The records sit below. Return every line in them that holds the word "texttt".

▸ Given information:
....

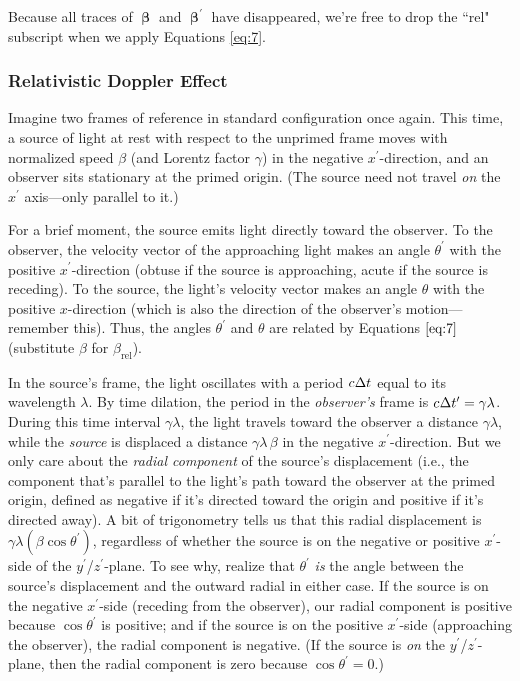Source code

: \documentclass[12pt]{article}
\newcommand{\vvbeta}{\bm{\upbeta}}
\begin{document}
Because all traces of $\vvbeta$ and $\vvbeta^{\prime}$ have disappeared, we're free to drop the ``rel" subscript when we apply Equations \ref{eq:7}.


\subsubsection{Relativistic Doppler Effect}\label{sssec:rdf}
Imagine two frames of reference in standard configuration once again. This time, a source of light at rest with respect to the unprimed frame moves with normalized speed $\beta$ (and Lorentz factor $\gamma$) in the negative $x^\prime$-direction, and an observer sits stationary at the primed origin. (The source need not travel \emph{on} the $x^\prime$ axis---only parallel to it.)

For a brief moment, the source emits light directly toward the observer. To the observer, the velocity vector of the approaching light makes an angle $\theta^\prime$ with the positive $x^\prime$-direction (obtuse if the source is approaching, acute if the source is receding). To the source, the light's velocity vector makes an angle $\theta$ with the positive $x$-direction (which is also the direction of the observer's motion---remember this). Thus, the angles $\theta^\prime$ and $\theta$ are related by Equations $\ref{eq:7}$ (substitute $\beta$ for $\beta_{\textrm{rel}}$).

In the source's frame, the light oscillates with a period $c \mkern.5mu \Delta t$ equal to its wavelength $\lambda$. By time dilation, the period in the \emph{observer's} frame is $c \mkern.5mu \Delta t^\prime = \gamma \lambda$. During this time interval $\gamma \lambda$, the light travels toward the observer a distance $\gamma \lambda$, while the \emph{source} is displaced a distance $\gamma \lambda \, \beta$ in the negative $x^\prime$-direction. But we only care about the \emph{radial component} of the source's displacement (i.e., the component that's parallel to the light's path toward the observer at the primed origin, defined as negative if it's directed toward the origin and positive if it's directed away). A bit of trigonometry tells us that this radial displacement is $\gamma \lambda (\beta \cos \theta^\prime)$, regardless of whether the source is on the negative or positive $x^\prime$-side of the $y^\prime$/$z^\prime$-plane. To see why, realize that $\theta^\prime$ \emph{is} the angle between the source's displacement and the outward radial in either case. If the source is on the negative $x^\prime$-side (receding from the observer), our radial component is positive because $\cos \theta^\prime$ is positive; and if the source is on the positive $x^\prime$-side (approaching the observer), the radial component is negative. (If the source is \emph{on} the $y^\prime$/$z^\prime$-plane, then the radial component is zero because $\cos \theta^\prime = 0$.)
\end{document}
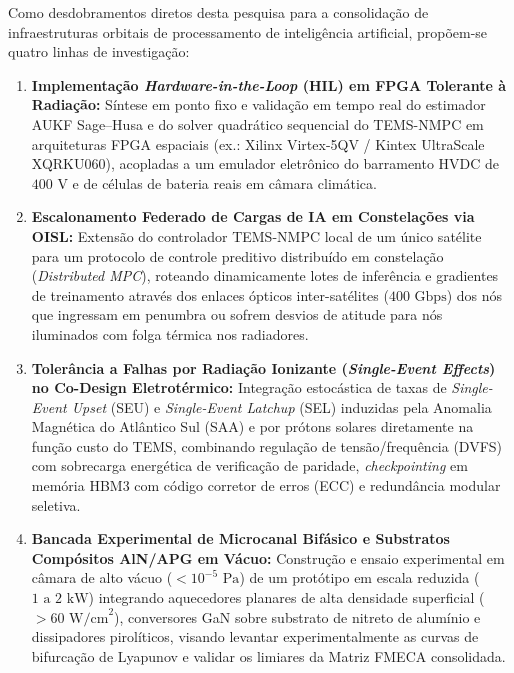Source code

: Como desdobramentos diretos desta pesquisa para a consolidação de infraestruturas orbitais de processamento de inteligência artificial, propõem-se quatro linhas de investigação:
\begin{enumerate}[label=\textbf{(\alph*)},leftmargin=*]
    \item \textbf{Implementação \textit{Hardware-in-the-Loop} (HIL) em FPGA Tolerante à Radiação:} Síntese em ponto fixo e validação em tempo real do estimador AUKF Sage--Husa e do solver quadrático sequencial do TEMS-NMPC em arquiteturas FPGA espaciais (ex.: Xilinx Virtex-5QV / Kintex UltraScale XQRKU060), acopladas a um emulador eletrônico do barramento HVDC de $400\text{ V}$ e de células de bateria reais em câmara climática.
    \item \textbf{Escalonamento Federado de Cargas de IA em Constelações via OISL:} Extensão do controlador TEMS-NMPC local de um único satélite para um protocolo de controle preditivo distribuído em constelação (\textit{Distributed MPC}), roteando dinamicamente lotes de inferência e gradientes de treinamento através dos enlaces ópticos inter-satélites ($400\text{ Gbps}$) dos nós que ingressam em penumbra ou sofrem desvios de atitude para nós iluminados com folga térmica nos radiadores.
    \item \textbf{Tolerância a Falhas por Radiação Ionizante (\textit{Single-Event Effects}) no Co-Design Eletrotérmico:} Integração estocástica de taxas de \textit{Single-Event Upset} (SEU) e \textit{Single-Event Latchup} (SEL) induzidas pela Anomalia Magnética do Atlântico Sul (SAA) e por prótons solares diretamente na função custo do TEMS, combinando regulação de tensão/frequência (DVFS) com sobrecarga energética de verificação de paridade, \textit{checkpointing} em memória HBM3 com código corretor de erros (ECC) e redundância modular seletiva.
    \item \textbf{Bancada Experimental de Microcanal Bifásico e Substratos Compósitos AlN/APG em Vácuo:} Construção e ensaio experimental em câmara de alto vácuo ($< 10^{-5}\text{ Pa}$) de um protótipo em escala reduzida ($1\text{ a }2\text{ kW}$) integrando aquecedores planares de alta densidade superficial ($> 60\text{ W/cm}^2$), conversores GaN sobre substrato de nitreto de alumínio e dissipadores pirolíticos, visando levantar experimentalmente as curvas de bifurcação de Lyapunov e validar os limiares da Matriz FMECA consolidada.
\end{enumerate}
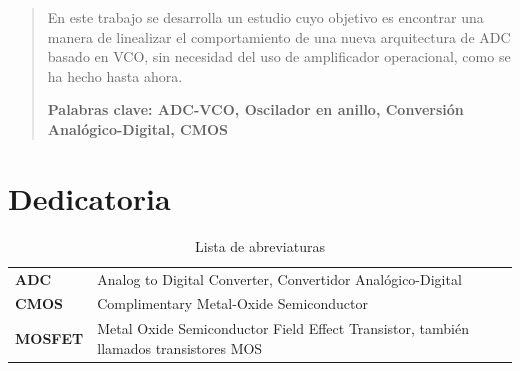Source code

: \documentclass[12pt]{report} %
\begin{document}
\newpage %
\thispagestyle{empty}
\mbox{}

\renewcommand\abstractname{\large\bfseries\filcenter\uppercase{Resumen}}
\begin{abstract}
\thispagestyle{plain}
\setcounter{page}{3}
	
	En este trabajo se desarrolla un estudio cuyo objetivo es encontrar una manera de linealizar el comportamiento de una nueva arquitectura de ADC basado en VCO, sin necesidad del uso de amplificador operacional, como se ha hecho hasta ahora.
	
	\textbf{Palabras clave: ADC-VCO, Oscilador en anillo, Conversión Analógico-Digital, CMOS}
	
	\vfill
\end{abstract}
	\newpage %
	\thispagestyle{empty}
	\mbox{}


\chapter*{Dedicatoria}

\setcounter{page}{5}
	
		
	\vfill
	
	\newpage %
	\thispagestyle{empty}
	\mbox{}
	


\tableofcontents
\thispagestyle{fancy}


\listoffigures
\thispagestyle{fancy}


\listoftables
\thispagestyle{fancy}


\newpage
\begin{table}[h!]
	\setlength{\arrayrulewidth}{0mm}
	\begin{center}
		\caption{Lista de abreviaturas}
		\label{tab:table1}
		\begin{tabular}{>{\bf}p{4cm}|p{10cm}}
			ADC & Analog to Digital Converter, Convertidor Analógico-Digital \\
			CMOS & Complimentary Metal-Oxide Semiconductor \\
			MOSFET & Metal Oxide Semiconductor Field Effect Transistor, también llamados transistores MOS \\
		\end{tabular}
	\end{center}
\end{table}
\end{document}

....

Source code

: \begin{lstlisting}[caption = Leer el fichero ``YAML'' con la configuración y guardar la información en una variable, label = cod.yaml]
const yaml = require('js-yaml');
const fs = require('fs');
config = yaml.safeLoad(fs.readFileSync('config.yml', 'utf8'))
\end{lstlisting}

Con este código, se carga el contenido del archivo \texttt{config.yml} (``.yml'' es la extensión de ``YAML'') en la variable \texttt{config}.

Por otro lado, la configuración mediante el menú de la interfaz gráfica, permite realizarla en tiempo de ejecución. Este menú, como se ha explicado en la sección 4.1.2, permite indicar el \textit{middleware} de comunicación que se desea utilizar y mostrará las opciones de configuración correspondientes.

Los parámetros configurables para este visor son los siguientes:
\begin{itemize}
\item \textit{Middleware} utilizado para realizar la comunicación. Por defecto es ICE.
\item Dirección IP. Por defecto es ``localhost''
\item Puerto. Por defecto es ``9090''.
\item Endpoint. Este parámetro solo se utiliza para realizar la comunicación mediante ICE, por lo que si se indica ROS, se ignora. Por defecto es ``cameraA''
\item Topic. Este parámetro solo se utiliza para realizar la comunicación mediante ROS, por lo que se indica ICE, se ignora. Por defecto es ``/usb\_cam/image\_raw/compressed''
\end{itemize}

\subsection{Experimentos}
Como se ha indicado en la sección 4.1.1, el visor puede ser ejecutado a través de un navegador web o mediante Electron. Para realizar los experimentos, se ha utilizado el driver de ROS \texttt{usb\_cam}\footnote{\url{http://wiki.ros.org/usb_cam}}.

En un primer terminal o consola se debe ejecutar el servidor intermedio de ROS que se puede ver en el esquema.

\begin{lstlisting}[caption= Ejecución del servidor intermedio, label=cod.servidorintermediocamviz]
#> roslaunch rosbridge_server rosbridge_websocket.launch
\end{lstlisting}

....

▸ Result of this task:
Con este código, se carga el contenido del archivo \texttt{config.yml} (``.yml'' es la extensión de ``YAML'') en la variable \texttt{config}.
Como se ha indicado en la sección 4.1.1, el visor puede ser ejecutado a través de un navegador web o mediante Electron. Para realizar los experimentos, se ha utilizado el driver de ROS \texttt{usb\_cam}\footnote{\url{http://wiki.ros.org/usb_cam}}.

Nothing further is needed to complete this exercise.